Suja Sawafta autrice e docente di letteratura araba, racconta di lui: “Era entrato nel programma di mentorship di cui faccio parte. Sognava di studiare e faceva ogni giorno mezz’ora di strada avanti e indietro” per trovare un briciolo di connessione internet “anche mentre era ferito, affamato e disidratato”.
“Salam ragazzi – aveva scritto pochi giorni prima ai compagni della Scholarships for Ghaza Initiative fondata da Ahmed Issa – ieri hanno bombardato davanti all’ospedale Al Aqsa, io ero lì che dormivo e mi sono visto la morte in faccia. Mi hanno tirato fuori dalle macerie: ero svenuto, ferito e insanguinato come in un incubo. Ho una ferita alla testa e mi hanno dato 11 punti dietro alle orecchie. Se il colpo fosse stato appena più forte ormai sarei morto, o avrei subito danni ai polmoni. Al momento mi fa male ovunque”.

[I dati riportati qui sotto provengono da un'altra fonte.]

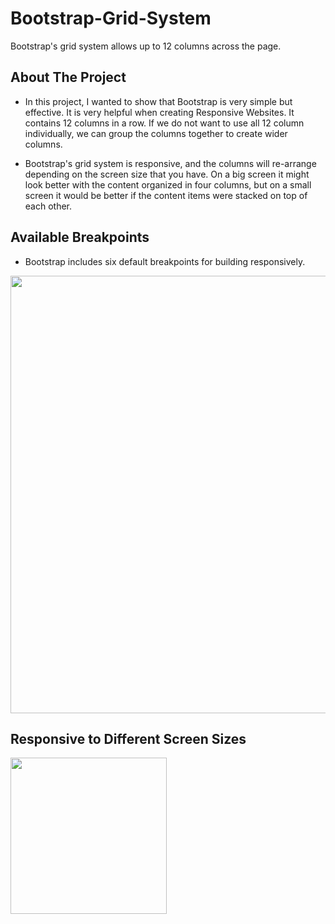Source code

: # Bootstrap-Grid-System

Bootstrap's grid system allows up to 12 columns across the page.

## About The Project

* In this project, I wanted to show that Bootstrap is very simple but effective.
It is very helpful when creating Responsive Websites.
It contains 12 columns in a row.
If we do not want to use all 12 column individually, we can group the columns together to create wider columns.

* Bootstrap's grid system is responsive, and the columns will re-arrange depending on the screen size that you have.
On a big screen it might look better with the content organized in four columns, but on a small screen it would be better if the content items were stacked on top of each other.

## Available Breakpoints

* Bootstrap includes six default breakpoints for building responsively.

<img src="https://github.com/ysnhasan1/Bootstrap-Grid-System/assets/102024926/2c219994-10eb-4b3a-85ee-f917fa504d84" width="700"><br />

## Responsive to Different Screen Sizes
<img src="https://github.com/ysnhasan1/Bootstrap-Grid-System/assets/102024926/a692ecf1-5402-4fe6-b040-7eaf480e6f4b" height="250">
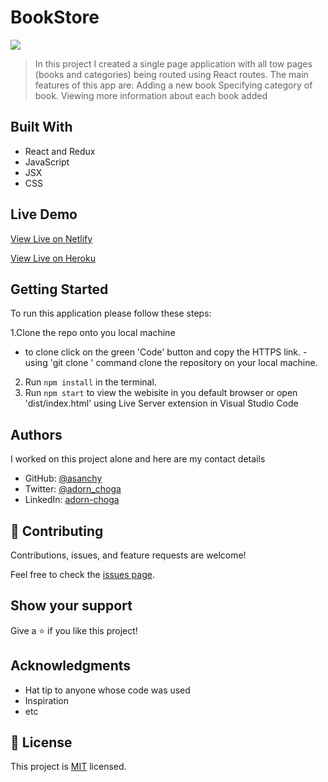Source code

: # BookStore

![](https://img.shields.io/badge/Microverse-blueviolet)


> In this project I created a single page application with all tow pages (books and categories) being routed using React routes. The main features of this app are:
> Adding a new book
> Specifying category of book.
> Viewing more information about each book added

## Built With

- React and Redux
- JavaScript
- JSX
- CSS

## Live Demo

[View Live on Netlify](https://focused-brattain-925daa.netlify.app/)


[View Live on Heroku](https://adorn-bookstore.herokuapp.com/)

## Getting Started

To run this application please follow these steps:

1.Clone the repo onto you local machine
  - to clone click on the green 'Code' button and copy the HTTPS link.
  -using 'git clone <link>' command clone the repository on your local machine.
2. Run `npm install` in the terminal.
3. Run `npm start` to view the webisite in you default browser or open 'dist/index.html' using Live Server extension in Visual Studio Code

## Authors
I worked on this project alone and here are my contact details

- GitHub: [@asanchy](https://github.com/Asanchy)
- Twitter: [@adorn_choga](https://twitter.com/adorn_choga)
- LinkedIn: [adorn-choga](https://www.linkedin.com/in/adorn-choga-076024201/)

## 🤝 Contributing

Contributions, issues, and feature requests are welcome!

Feel free to check the [issues page](../../issues/).

## Show your support

Give a ⭐️ if you like this project!

## Acknowledgments

- Hat tip to anyone whose code was used
- Inspiration
- etc


## 📝 License

This project is [MIT](./MIT.md) licensed.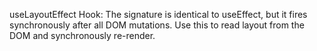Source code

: useLayoutEffect Hook: The signature is identical to useEffect, but it fires synchronously after all DOM mutations. Use this to read layout from the DOM and synchronously re-render.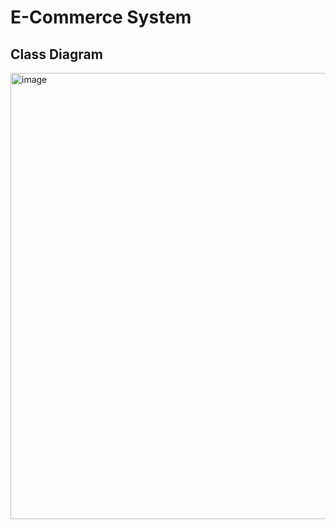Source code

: # E-Commerce System

## Class Diagram 
<img width="879" height="714" alt="image" src="https://github.com/user-attachments/assets/b3f5e4f5-672a-46fd-a83c-68becfb1e180" />


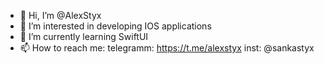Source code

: - 👋 Hi, I’m @AlexStyx
- 👀 I’m interested in developing IOS applications
- 🌱 I’m currently learning SwiftUI
- 📫 How to reach me:
telegramm: https://t.me/alexstyx
inst: @sankastyx

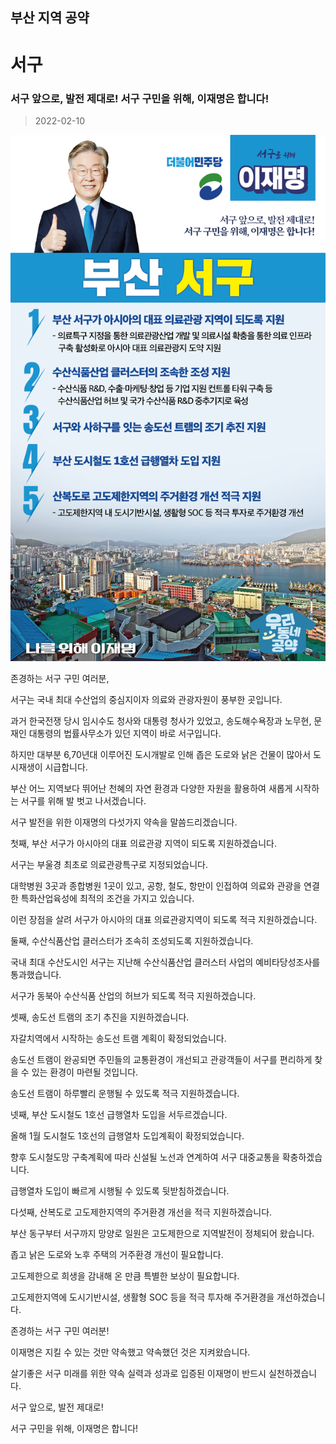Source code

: ## 부산 지역 공약

# 서구

### 서구 앞으로, 발전 제대로! 서구 구민을 위해, 이재명은 합니다! 
> 2022-02-10

![서구 지역공약](./005_002_011.png)

존경하는 서구 구민 여러분,

 

서구는 국내 최대 수산업의 중심지이자 의료와 관광자원이 풍부한 곳입니다. 

과거 한국전쟁 당시 임시수도 청사와 대통령 청사가 있었고, 송도해수욕장과 노무현, 문재인 대통령의 법률사무소가 있던 지역이 바로 서구입니다. 

 

하지만 대부분 6,70년대 이루어진 도시개발로 인해 좁은 도로와 낡은 건물이 많아서 도시재생이 시급합니다.

부산 어느 지역보다 뛰어난 천혜의 자연 환경과 다양한 자원을 활용하여 새롭게 시작하는 서구를 위해 발 벗고 나서겠습니다.

 

서구 발전을 위한 이재명의 다섯가지 약속을 말씀드리겠습니다.

 

첫째, 부산 서구가 아시아의 대표 의료관광 지역이 되도록 지원하겠습니다.




서구는 부울경 최초로 의료관광특구로 지정되었습니다.  

대학병원 3곳과 종합병원 1곳이 있고, 공항, 철도, 항만이 인접하여 의료와 관광을 연결한 특화산업육성에 최적의 조건을 가지고 있습니다. 

이런 장점을 살려 서구가 아시아의 대표 의료관광지역이 되도록 적극 지원하겠습니다. 

 

둘째, 수산식품산업 클러스터가 조속히 조성되도록 지원하겠습니다.




국내 최대 수산도시인 서구는 지난해 수산식품산업 클러스터 사업의 예비타당성조사를 통과했습니다.

서구가 동북아 수산식품 산업의 허브가 되도록 적극 지원하겠습니다. 

 

셋째, 송도선 트램의 조기 추진을 지원하겠습니다. 




자갈치역에서 시작하는 송도선 트램 계획이 확정되었습니다. 

송도선 트램이 완공되면 주민들의 교통환경이 개선되고 관광객들이 서구를 편리하게 찾을 수 있는 환경이 마련될 것입니다. 

송도선 트램이 하루빨리 운행될 수 있도록 적극 지원하겠습니다.

 

넷째, 부산 도시철도 1호선 급행열차 도입을 서두르겠습니다.




올해 1월 도시철도 1호선의 급행열차 도입계획이 확정되었습니다.

향후 도시철도망 구축계획에 따라 신설될 노선과 연계하여 서구 대중교통을 확충하겠습니다. 

급행열차 도입이 빠르게 시행될 수 있도록 뒷받침하겠습니다.

 

다섯째, 산복도로 고도제한지역의 주거환경 개선을 적극 지원하겠습니다. 




부산 동구부터 서구까지 망양로 일원은 고도제한으로 지역발전이 정체되어 왔습니다.  

좁고 낡은 도로와 노후 주택의 거주환경 개선이 필요합니다.  

고도제한으로 희생을 감내해 온 만큼 특별한 보상이 필요합니다. 

고도제한지역에 도시기반시설, 생활형 SOC 등을 적극 투자해 주거환경을 개선하겠습니다. 

 

 

 

존경하는 서구 구민 여러분!




이재명은 지킬 수 있는 것만 약속했고 약속했던 것은 지켜왔습니다.

살기좋은 서구 미래를 위한 약속 실력과 성과로 입증된 이재명이 반드시 실천하겠습니다.

 

서구 앞으로, 발전 제대로!

서구 구민을 위해, 이재명은 합니다!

“Shaban – scrive ora Issa su Instagram – mi aveva scritto che era stato ferito”. Mostra lo screenshot: “Mi dispiace tanto Shaban – gli ho risposto – non ho davvero parole. Mi raccomando, abbi cura di te”. La replica arriva domenica mattina alle 11,16: “Grazie a Dio ora sto un po’ meglio”. È morto poche ore più tardi. Shaban aveva affidato la sua disperazione un post su Facebook: “Mai nella mia vita ho sentito qualcosa di più terrificante del pensiero della morte di una persona, della sua scomparsa in un attimo. Della sua fine improvvisa, e dell’impossibilità del ritorno. La mente umana, con tutta la sua vivida immaginazione e la capacità di comprensione e creazione, è impotente di fronte a questo vuoto. Se non fosse per la misericordia di Dio su di noi, per la nostra fede che questa è la Sua volontà e per la nostra accettazione di ciò, certamente perderemo la ragione”. Un addio straziante quello di Shaban, i cui occhi, non potranno mai gioire del futuro luminoso che lo attendeva.